▶ [Dataset entries]
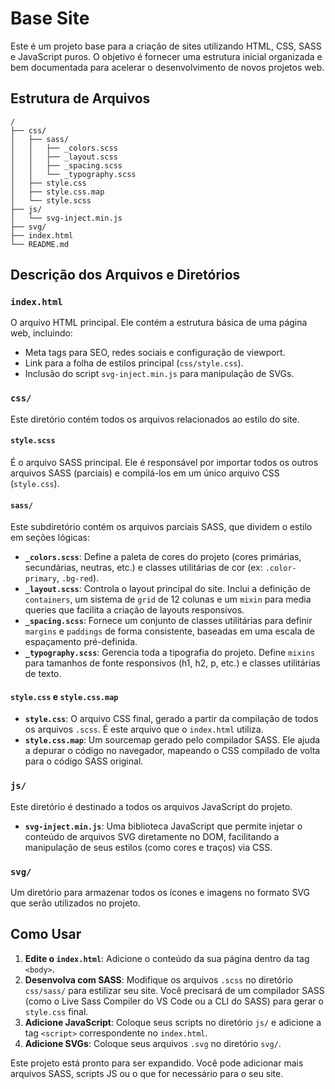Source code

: # Base Site

Este é um projeto base para a criação de sites utilizando HTML, CSS, SASS e JavaScript puros. O objetivo é fornecer uma estrutura inicial organizada e bem documentada para acelerar o desenvolvimento de novos projetos web.

## Estrutura de Arquivos

```
/
├── css/
│   ├── sass/
│   │   ├── _colors.scss
│   │   ├── _layout.scss
│   │   ├── _spacing.scss
│   │   └── _typography.scss
│   ├── style.css
│   ├── style.css.map
│   └── style.scss
├── js/
│   └── svg-inject.min.js
├── svg/
├── index.html
└── README.md
```

## Descrição dos Arquivos e Diretórios

### `index.html`

O arquivo HTML principal. Ele contém a estrutura básica de uma página web, incluindo:
- Meta tags para SEO, redes sociais e configuração de viewport.
- Link para a folha de estilos principal (`css/style.css`).
- Inclusão do script `svg-inject.min.js` para manipulação de SVGs.

### `css/`

Este diretório contém todos os arquivos relacionados ao estilo do site.

#### `style.scss`

É o arquivo SASS principal. Ele é responsável por importar todos os outros arquivos SASS (parciais) e compilá-los em um único arquivo CSS (`style.css`).

#### `sass/`

Este subdiretório contém os arquivos parciais SASS, que dividem o estilo em seções lógicas:

- **`_colors.scss`**: Define a paleta de cores do projeto (cores primárias, secundárias, neutras, etc.) e classes utilitárias de cor (ex: `.color-primary`, `.bg-red`).
- **`_layout.scss`**: Controla o layout principal do site. Inclui a definição de `containers`, um sistema de `grid` de 12 colunas e um `mixin` para media queries que facilita a criação de layouts responsivos.
- **`_spacing.scss`**: Fornece um conjunto de classes utilitárias para definir `margins` e `paddings` de forma consistente, baseadas em uma escala de espaçamento pré-definida.
- **`_typography.scss`**: Gerencia toda a tipografia do projeto. Define `mixins` para tamanhos de fonte responsivos (h1, h2, p, etc.) e classes utilitárias de texto.

#### `style.css` e `style.css.map`

- **`style.css`**: O arquivo CSS final, gerado a partir da compilação de todos os arquivos `.scss`. É este arquivo que o `index.html` utiliza.
- **`style.css.map`**: Um sourcemap gerado pelo compilador SASS. Ele ajuda a depurar o código no navegador, mapeando o CSS compilado de volta para o código SASS original.

### `js/`

Este diretório é destinado a todos os arquivos JavaScript do projeto.

- **`svg-inject.min.js`**: Uma biblioteca JavaScript que permite injetar o conteúdo de arquivos SVG diretamente no DOM, facilitando a manipulação de seus estilos (como cores e traços) via CSS.

### `svg/`

Um diretório para armazenar todos os ícones e imagens no formato SVG que serão utilizados no projeto.

## Como Usar

1.  **Edite o `index.html`**: Adicione o conteúdo da sua página dentro da tag `<body>`.
2.  **Desenvolva com SASS**: Modifique os arquivos `.scss` no diretório `css/sass/` para estilizar seu site. Você precisará de um compilador SASS (como o Live Sass Compiler do VS Code ou a CLI do SASS) para gerar o `style.css` final.
3.  **Adicione JavaScript**: Coloque seus scripts no diretório `js/` e adicione a tag `<script>` correspondente no `index.html`.
4.  **Adicione SVGs**: Coloque seus arquivos `.svg` no diretório `svg/`.

Este projeto está pronto para ser expandido. Você pode adicionar mais arquivos SASS, scripts JS ou o que for necessário para o seu site.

▶ [The task] Select, from the listing, all lines that include the word "utilitárias".

▶ [Result of the exercise]
- **`_colors.scss`**: Define a paleta de cores do projeto (cores primárias, secundárias, neutras, etc.) e classes utilitárias de cor (ex: `.color-primary`, `.bg-red`).
- **`_spacing.scss`**: Fornece um conjunto de classes utilitárias para definir `margins` e `paddings` de forma consistente, baseadas em uma escala de espaçamento pré-definida.
- **`_typography.scss`**: Gerencia toda a tipografia do projeto. Define `mixins` para tamanhos de fonte responsivos (h1, h2, p, etc.) e classes utilitárias de texto.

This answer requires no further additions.